高校3年生の秋に、総合型選抜のIB入試、推薦選抜などの方法で出願。同時期に海外大学進学者用給付奨学金の申請をする場合もある。11月の試験直後ぐらいから海外大学への出願を行います。

国別 IBDP履修生の出願システム

イギリス(3年)

IB履修者は学部直接出願が可能。
IBDP資格が取得できなかった場合は、大学準備コースに出願します。

UCAS(University and Colleges Admissions Service)という出願システムを通して、オンラインで5校まで出願することができます。

UCASから出願者情報(出願者個人情報、IBDP予測スコア、自己アピールのエッセイ、推薦者情報など)が5大学に送られ、入学審査を行なっていただきます。

EU(3年)

IB履修者は学部直接出願が可能。
IBDP資格が取得できなかった場合は、大学準備コースに出願します。

各国で個別のシステムがありますが、イギリスのシステムに似ているところが多いようです。

EUの場合は、各国の出願システムを通してオンラインで出願、又は各大学に直接出願します。

オーストラリア(3年)

IBDP履修者は学部へ直接出願が可能ですが、日本の高校から直接学部へ出願することは出来ず、大学1年からの編入は可能。
IBDP資格が取得できなかった場合は、大学準備コースに出願します。

大学のホームページなどからオンライン出願も可能ですが、大学と提携しているエージェント経由で出願する場合が多いようです。エージェント経由で出願すると、より詳細な情報が得られる場合も多いようで、基本的な出願のサポートは無料で受ける事ができます。

各大学の各学部によって、IBDPの科目要件や、科目点数、総合点の要件を設定しているので、その要件さえ満たすことができれば、ほぼ合格と言われています。

※自己アピールのエッセイや推薦状などは不要。

シンガポール(3年)

IB履修者は学部直接出願が可能。

各大学の各学部によって、IBDPの科目要件や、科目点数、総合点の要件を設定しているので、その要件を満たす事が必要になります。

カナダ(4年)

各大学の各学部によって、IBDPの科目要件や、科目点数、総合点の要件を設定しているので、その要件を満たす事ができれば入学が可能となります。

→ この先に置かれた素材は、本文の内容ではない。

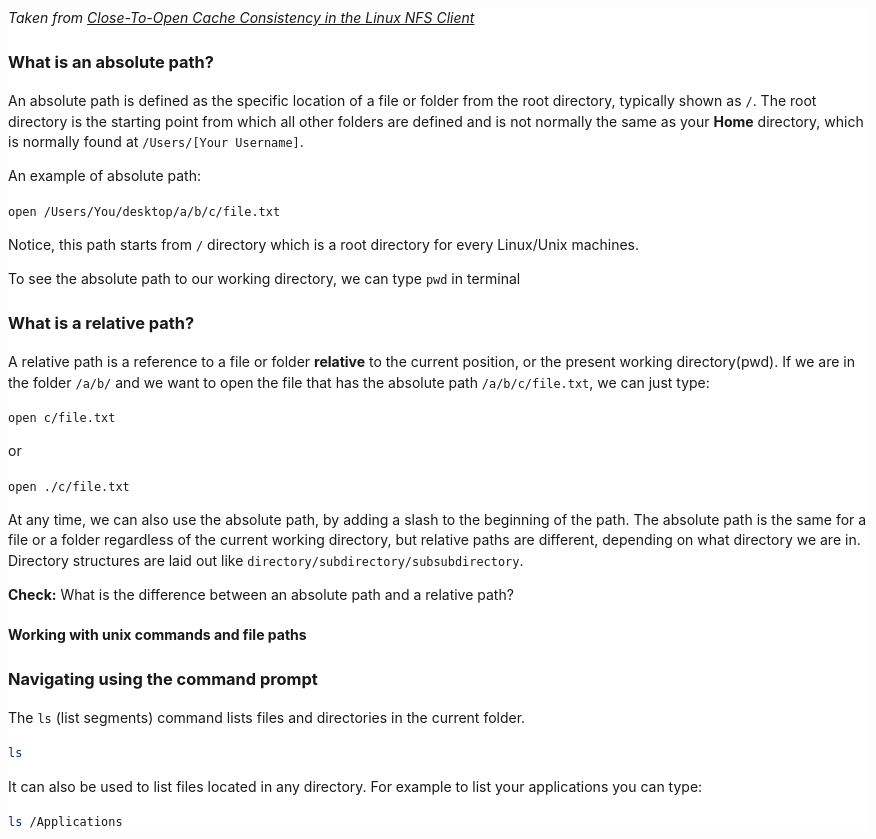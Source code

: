 *Taken from [Close-To-Open Cache Consistency in the Linux NFS Client](http://www.citi.umich.edu/projects/nfs-perf/results/cel/dnlc.html)*

### What is an absolute path?

An absolute path is defined as the specific location of a file or folder from the root directory, typically shown as `/`. The root directory is the starting point from which all other folders are defined and is not normally the same as your **Home** directory, which is normally found at `/Users/[Your Username]`.

An example of absolute path:

```bash
open /Users/You/desktop/a/b/c/file.txt
```

Notice, this path starts from `/` directory which is a root directory for every Linux/Unix machines.

To see the absolute path to our working directory, we can type `pwd` in terminal

### What is a relative path?

A relative path is a reference to a file or folder **relative** to the current position, or the present working directory(pwd). If we are in the folder `/a/b/` and we want to open the file that has the absolute path `/a/b/c/file.txt`, we can just type:

```bash
open c/file.txt
```

or

```bash
open ./c/file.txt
```

At any time, we can also use the absolute path, by adding a slash to the beginning of the path. The absolute path is the same for a file or a folder regardless of the current working directory, but relative paths are different, depending on what directory we are in.  Directory structures are laid out like `directory/subdirectory/subsubdirectory`.

**Check:**  What is the difference between an absolute path and a relative path?

<a name="demo2"></a>
#### Working with unix commands and file paths

### Navigating using the command prompt

The `ls` (list segments) command lists files and directories in the current folder.
```bash
ls
```

It can also be used to list files located in any directory. For example to list
your applications you can type:
```bash
ls /Applications
```
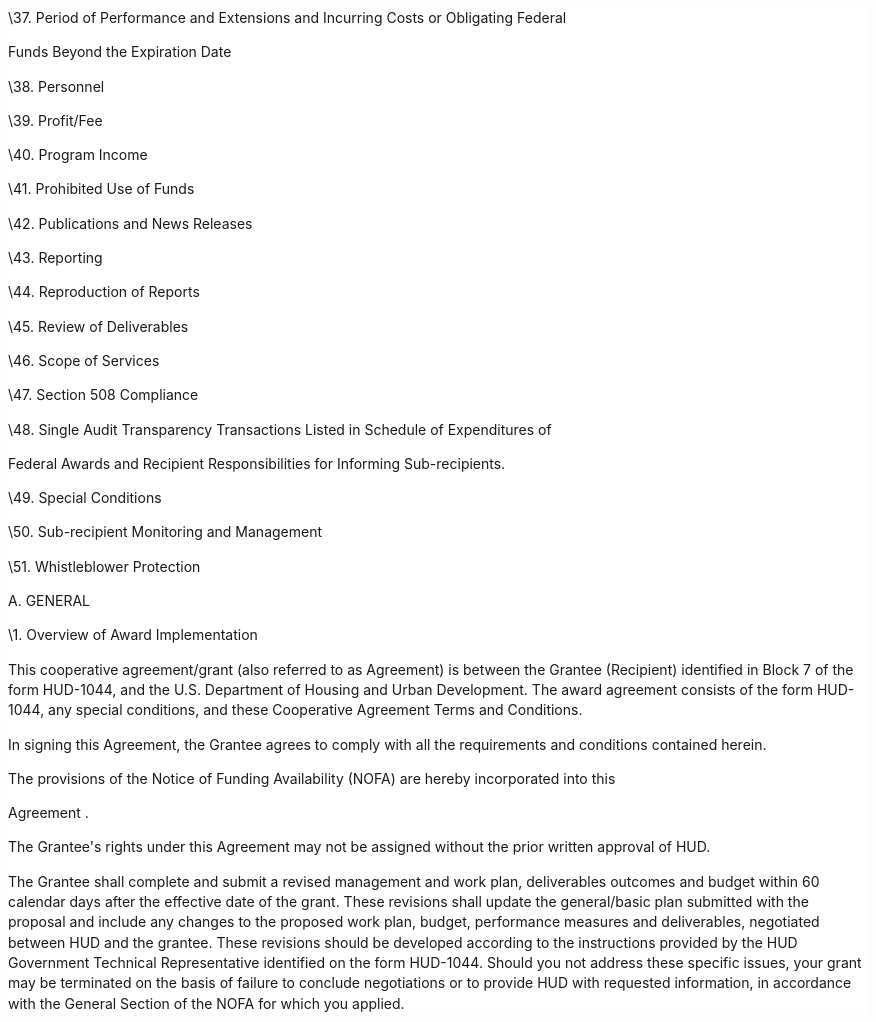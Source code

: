 \37. Period of Performance and Extensions and Incurring Costs or Obligating Federal  
  
Funds Beyond the Expiration Date  
  
\38. Personnel  
  
\39. Profit/Fee  
  
\40. Program Income  
  
\41. Prohibited Use of Funds  
  
\42. Publications and News Releases  
  
\43. Reporting  
  
\44. Reproduction of Reports  
  
\45. Review of Deliverables  
  
\46. Scope of Services  
  
\47. Section 508 Compliance  
  
\48. Single Audit Transparency Transactions Listed in Schedule of Expenditures of  
  
Federal Awards and Recipient Responsibilities for Informing Sub-recipients.  
  
\49. Special Conditions  
  
\50. Sub-recipient Monitoring and Management  
  
\51. Whistleblower Protection  
  
A. GENERAL  
  
\1. Overview of Award Implementation  
  
This cooperative agreement/grant (also referred to as Agreement) is between the Grantee (Recipient) identified in Block 7 of the form HUD-1044, and the U.S. Department of Housing and Urban Development. The award agreement consists of the form HUD-1044, any special conditions, and these Cooperative Agreement Terms and Conditions.  
  
In signing this Agreement, the Grantee agrees to comply with all the requirements and conditions contained herein.  
  
The provisions of the Notice of Funding Availability (NOFA) are hereby incorporated into this  
  
Agreement .  
  
The Grantee's rights under this Agreement may not be assigned without the prior written approval of HUD.  
  
The Grantee shall complete and submit a revised management and work plan, deliverables outcomes and budget within 60 calendar days after the effective date of the grant. These revisions shall update the general/basic plan submitted with the proposal and include any changes to the proposed work plan, budget, performance measures and deliverables, negotiated between HUD and the grantee. These revisions should be developed according to the instructions provided by the HUD Government Technical Representative identified on the form HUD-1044. Should you not address these specific issues, your grant may be terminated on the basis of failure to conclude negotiations or to provide HUD with requested information, in accordance with the General Section of the NOFA for which you applied.  
  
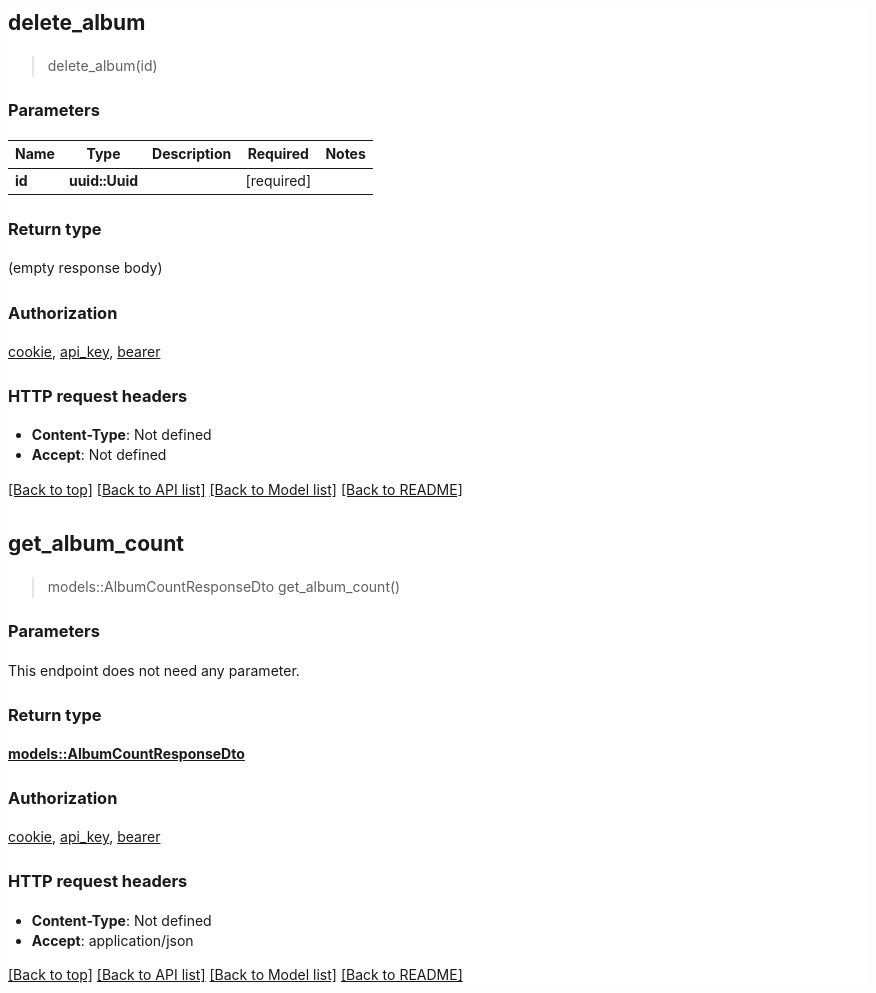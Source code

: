 
## delete_album

> delete_album(id)


### Parameters


Name | Type | Description  | Required | Notes
------------- | ------------- | ------------- | ------------- | -------------
**id** | **uuid::Uuid** |  | [required] |

### Return type

 (empty response body)

### Authorization

[cookie](../README.md#cookie), [api_key](../README.md#api_key), [bearer](../README.md#bearer)

### HTTP request headers

- **Content-Type**: Not defined
- **Accept**: Not defined

[[Back to top]](#) [[Back to API list]](../README.md#documentation-for-api-endpoints) [[Back to Model list]](../README.md#documentation-for-models) [[Back to README]](../README.md)


## get_album_count

> models::AlbumCountResponseDto get_album_count()


### Parameters

This endpoint does not need any parameter.

### Return type

[**models::AlbumCountResponseDto**](AlbumCountResponseDto.md)

### Authorization

[cookie](../README.md#cookie), [api_key](../README.md#api_key), [bearer](../README.md#bearer)

### HTTP request headers

- **Content-Type**: Not defined
- **Accept**: application/json

[[Back to top]](#) [[Back to API list]](../README.md#documentation-for-api-endpoints) [[Back to Model list]](../README.md#documentation-for-models) [[Back to README]](../README.md)
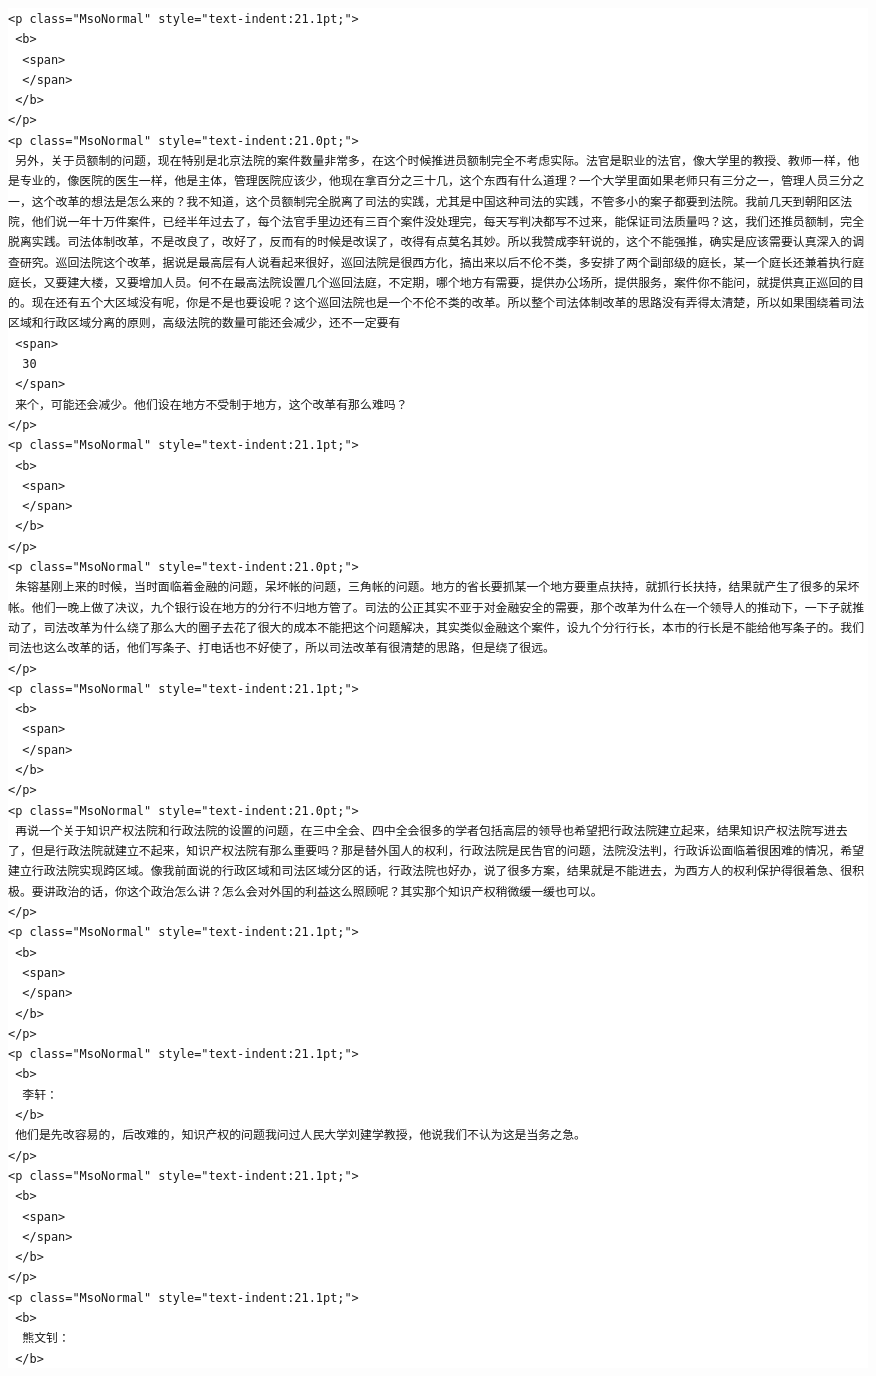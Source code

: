     <p class="MsoNormal" style="text-indent:21.1pt;">
     <b>
      <span>
      </span>
     </b>
    </p>
    <p class="MsoNormal" style="text-indent:21.0pt;">
     另外，关于员额制的问题，现在特别是北京法院的案件数量非常多，在这个时候推进员额制完全不考虑实际。法官是职业的法官，像大学里的教授、教师一样，他是专业的，像医院的医生一样，他是主体，管理医院应该少，他现在拿百分之三十几，这个东西有什么道理？一个大学里面如果老师只有三分之一，管理人员三分之一，这个改革的想法是怎么来的？我不知道，这个员额制完全脱离了司法的实践，尤其是中国这种司法的实践，不管多小的案子都要到法院。我前几天到朝阳区法院，他们说一年十万件案件，已经半年过去了，每个法官手里边还有三百个案件没处理完，每天写判决都写不过来，能保证司法质量吗？这，我们还推员额制，完全脱离实践。司法体制改革，不是改良了，改好了，反而有的时候是改误了，改得有点莫名其妙。所以我赞成李轩说的，这个不能强推，确实是应该需要认真深入的调查研究。巡回法院这个改革，据说是最高层有人说看起来很好，巡回法院是很西方化，搞出来以后不伦不类，多安排了两个副部级的庭长，某一个庭长还兼着执行庭庭长，又要建大楼，又要增加人员。何不在最高法院设置几个巡回法庭，不定期，哪个地方有需要，提供办公场所，提供服务，案件你不能问，就提供真正巡回的目的。现在还有五个大区域没有呢，你是不是也要设呢？这个巡回法院也是一个不伦不类的改革。所以整个司法体制改革的思路没有弄得太清楚，所以如果围绕着司法区域和行政区域分离的原则，高级法院的数量可能还会减少，还不一定要有
     <span>
      30
     </span>
     来个，可能还会减少。他们设在地方不受制于地方，这个改革有那么难吗？
    </p>
    <p class="MsoNormal" style="text-indent:21.1pt;">
     <b>
      <span>
      </span>
     </b>
    </p>
    <p class="MsoNormal" style="text-indent:21.0pt;">
     朱镕基刚上来的时候，当时面临着金融的问题，呆坏帐的问题，三角帐的问题。地方的省长要抓某一个地方要重点扶持，就抓行长扶持，结果就产生了很多的呆坏帐。他们一晚上做了决议，九个银行设在地方的分行不归地方管了。司法的公正其实不亚于对金融安全的需要，那个改革为什么在一个领导人的推动下，一下子就推动了，司法改革为什么绕了那么大的圈子去花了很大的成本不能把这个问题解决，其实类似金融这个案件，设九个分行行长，本市的行长是不能给他写条子的。我们司法也这么改革的话，他们写条子、打电话也不好使了，所以司法改革有很清楚的思路，但是绕了很远。
    </p>
    <p class="MsoNormal" style="text-indent:21.1pt;">
     <b>
      <span>
      </span>
     </b>
    </p>
    <p class="MsoNormal" style="text-indent:21.0pt;">
     再说一个关于知识产权法院和行政法院的设置的问题，在三中全会、四中全会很多的学者包括高层的领导也希望把行政法院建立起来，结果知识产权法院写进去了，但是行政法院就建立不起来，知识产权法院有那么重要吗？那是替外国人的权利，行政法院是民告官的问题，法院没法判，行政诉讼面临着很困难的情况，希望建立行政法院实现跨区域。像我前面说的行政区域和司法区域分区的话，行政法院也好办，说了很多方案，结果就是不能进去，为西方人的权利保护得很着急、很积极。要讲政治的话，你这个政治怎么讲？怎么会对外国的利益这么照顾呢？其实那个知识产权稍微缓一缓也可以。
    </p>
    <p class="MsoNormal" style="text-indent:21.1pt;">
     <b>
      <span>
      </span>
     </b>
    </p>
    <p class="MsoNormal" style="text-indent:21.1pt;">
     <b>
      李轩：
     </b>
     他们是先改容易的，后改难的，知识产权的问题我问过人民大学刘建学教授，他说我们不认为这是当务之急。
    </p>
    <p class="MsoNormal" style="text-indent:21.1pt;">
     <b>
      <span>
      </span>
     </b>
    </p>
    <p class="MsoNormal" style="text-indent:21.1pt;">
     <b>
      熊文钊：
     </b>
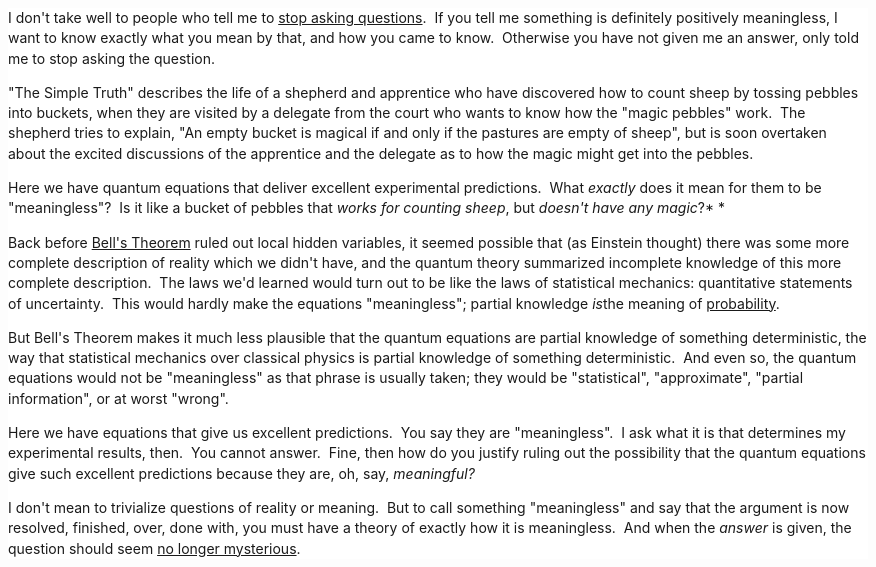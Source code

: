 I don't take well to people who tell me to
[stop asking questions](http://www.overcomingbias.com/2007/09/explainworshipi.html). 
If you tell me something is definitely positively meaningless, I
want to know exactly what you mean by that, and how you came to
know.  Otherwise you have not given me an answer, only told me to
stop asking the question.

"The Simple Truth" describes the life of a shepherd and apprentice
who have discovered how to count sheep by tossing pebbles into
buckets, when they are visited by a delegate from the court who
wants to know how the "magic pebbles" work.  The shepherd tries to
explain, "An empty bucket is magical if and only if the pastures
are empty of sheep", but is soon overtaken about the excited
discussions of the apprentice and the delegate as to how the magic
might get into the pebbles.

Here we have quantum equations that deliver excellent experimental
predictions.  What *exactly* does it mean for them to be
"meaningless"?  Is it like a bucket of pebbles that
*works for counting sheep*, but *doesn't have any magic*?* *

Back before
[Bell's Theorem](http://www.overcomingbias.com/2008/05/bells-theorem-n.html)
ruled out local hidden variables, it seemed possible that (as
Einstein thought) there was some more complete description of
reality which we didn't have, and the quantum theory summarized
incomplete knowledge of this more complete description.  The laws
we'd learned would turn out to be like the laws of statistical
mechanics: quantitative statements of uncertainty.  This would
hardly make the equations "meaningless"; partial knowledge *is*the
meaning of
[probability](http://www.overcomingbias.com/2008/03/mind-probabilit.html).

But Bell's Theorem makes it much less plausible that the quantum
equations are partial knowledge of something deterministic, the way
that statistical mechanics over classical physics is partial
knowledge of something deterministic.  And even so, the quantum
equations would not be "meaningless" as that phrase is usually
taken; they would be "statistical", "approximate", "partial
information", or at worst "wrong".

Here we have equations that give us excellent predictions.  You say
they are "meaningless".  I ask what it is that determines my
experimental results, then.  You cannot answer.  Fine, then how do
you justify ruling out the possibility that the quantum equations
give such excellent predictions because they are, oh, say,
*meaningful?*

I don't mean to trivialize questions of reality or meaning.  But to
call something "meaningless" and say that the argument is now
resolved, finished, over, done with, you must have a theory of
exactly how it is meaningless.  And when the *answer* is given, the
question should seem
[no longer mysterious](http://www.overcomingbias.com/2007/08/mysterious-answ.html).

IBDP履修者は、入学後各大学の規定に基づいて、IBDP履修科目を大学の単位に変換

UCASに似ている各州の一括出願システムや、各大学の出願システムがあり、自己アピールのエッセイや推薦状が必要です。

アメリカ(4年)

基本的にIBDPのスコア自体が出願時に評価されないケースが多い。

IBDP履修者は、入学後各大学の規定に基づいて、IBDP履修科目を大学の単位に変換

多くの大学がCommon Applicationという出願システムを利用していて、Common Applicationに入力した内容を出願に使う事ができます。

大学はこの入力された情報に加え、大学独自の追加出願要項がある大学もあります。

基本的にはIBDP点数などは要件設定されていませんが、SATやTOEFLスコアなどが必要になる場合があります。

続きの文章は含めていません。